**Exercise brief**
When you transcribe the data below, reproduce every line exactly and leave each picture out.

**Stored data entries**
Start of Block

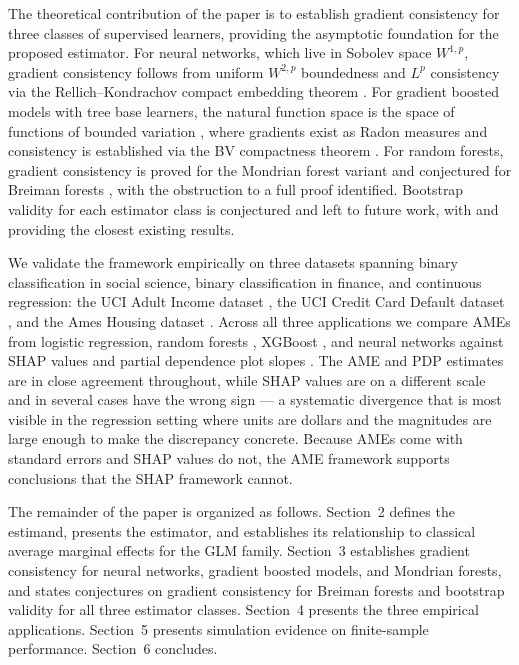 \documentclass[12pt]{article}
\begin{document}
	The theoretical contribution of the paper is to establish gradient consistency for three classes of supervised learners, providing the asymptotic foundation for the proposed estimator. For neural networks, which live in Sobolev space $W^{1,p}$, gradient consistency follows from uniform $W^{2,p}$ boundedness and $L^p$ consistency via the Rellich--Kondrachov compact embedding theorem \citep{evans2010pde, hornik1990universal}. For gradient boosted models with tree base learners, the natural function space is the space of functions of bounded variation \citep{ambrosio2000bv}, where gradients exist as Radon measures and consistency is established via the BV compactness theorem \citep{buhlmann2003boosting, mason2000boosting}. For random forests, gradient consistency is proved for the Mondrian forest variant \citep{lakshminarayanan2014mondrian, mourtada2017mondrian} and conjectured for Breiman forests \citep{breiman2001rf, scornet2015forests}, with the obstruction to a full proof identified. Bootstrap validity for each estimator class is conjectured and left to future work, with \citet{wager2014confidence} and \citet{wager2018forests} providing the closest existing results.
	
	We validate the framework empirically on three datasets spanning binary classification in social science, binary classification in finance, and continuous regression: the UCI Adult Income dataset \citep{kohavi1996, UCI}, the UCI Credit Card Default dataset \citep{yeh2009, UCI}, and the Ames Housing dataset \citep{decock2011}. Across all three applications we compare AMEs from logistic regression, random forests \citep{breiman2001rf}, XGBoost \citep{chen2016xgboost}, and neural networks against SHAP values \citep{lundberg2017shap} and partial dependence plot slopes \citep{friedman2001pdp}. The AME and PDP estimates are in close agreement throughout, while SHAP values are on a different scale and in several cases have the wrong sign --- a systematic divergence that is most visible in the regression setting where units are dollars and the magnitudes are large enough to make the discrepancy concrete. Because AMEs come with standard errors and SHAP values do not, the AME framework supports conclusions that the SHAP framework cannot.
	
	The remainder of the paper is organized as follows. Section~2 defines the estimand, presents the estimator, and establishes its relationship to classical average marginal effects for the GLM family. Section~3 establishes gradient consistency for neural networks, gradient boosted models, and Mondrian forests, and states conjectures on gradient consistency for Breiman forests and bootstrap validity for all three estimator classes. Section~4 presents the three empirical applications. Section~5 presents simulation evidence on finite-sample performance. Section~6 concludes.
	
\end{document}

End of Block

**Task solution**
 \documentclass[12pt]{article}
\begin{document}
	The theoretical contribution of the paper is to establish gradient consistency for three classes of supervised learners, providing the asymptotic foundation for the proposed estimator. For neural networks, which live in Sobolev space $W^{1,p}$, gradient consistency follows from uniform $W^{2,p}$ boundedness and $L^p$ consistency via the Rellich--Kondrachov compact embedding theorem \citep{evans2010pde, hornik1990universal}. For gradient boosted models with tree base learners, the natural function space is the space of functions of bounded variation \citep{ambrosio2000bv}, where gradients exist as Radon measures and consistency is established via the BV compactness theorem \citep{buhlmann2003boosting, mason2000boosting}. For random forests, gradient consistency is proved for the Mondrian forest variant \citep{lakshminarayanan2014mondrian, mourtada2017mondrian} and conjectured for Breiman forests \citep{breiman2001rf, scornet2015forests}, with the obstruction to a full proof identified. Bootstrap validity for each estimator class is conjectured and left to future work, with \citet{wager2014confidence} and \citet{wager2018forests} providing the closest existing results.
	
	We validate the framework empirically on three datasets spanning binary classification in social science, binary classification in finance, and continuous regression: the UCI Adult Income dataset \citep{kohavi1996, UCI}, the UCI Credit Card Default dataset \citep{yeh2009, UCI}, and the Ames Housing dataset \citep{decock2011}. Across all three applications we compare AMEs from logistic regression, random forests \citep{breiman2001rf}, XGBoost \citep{chen2016xgboost}, and neural networks against SHAP values \citep{lundberg2017shap} and partial dependence plot slopes \citep{friedman2001pdp}. The AME and PDP estimates are in close agreement throughout, while SHAP values are on a different scale and in several cases have the wrong sign --- a systematic divergence that is most visible in the regression setting where units are dollars and the magnitudes are large enough to make the discrepancy concrete. Because AMEs come with standard errors and SHAP values do not, the AME framework supports conclusions that the SHAP framework cannot.
	
	The remainder of the paper is organized as follows. Section~2 defines the estimand, presents the estimator, and establishes its relationship to classical average marginal effects for the GLM family. Section~3 establishes gradient consistency for neural networks, gradient boosted models, and Mondrian forests, and states conjectures on gradient consistency for Breiman forests and bootstrap validity for all three estimator classes. Section~4 presents the three empirical applications. Section~5 presents simulation evidence on finite-sample performance. Section~6 concludes.
	
\end{document}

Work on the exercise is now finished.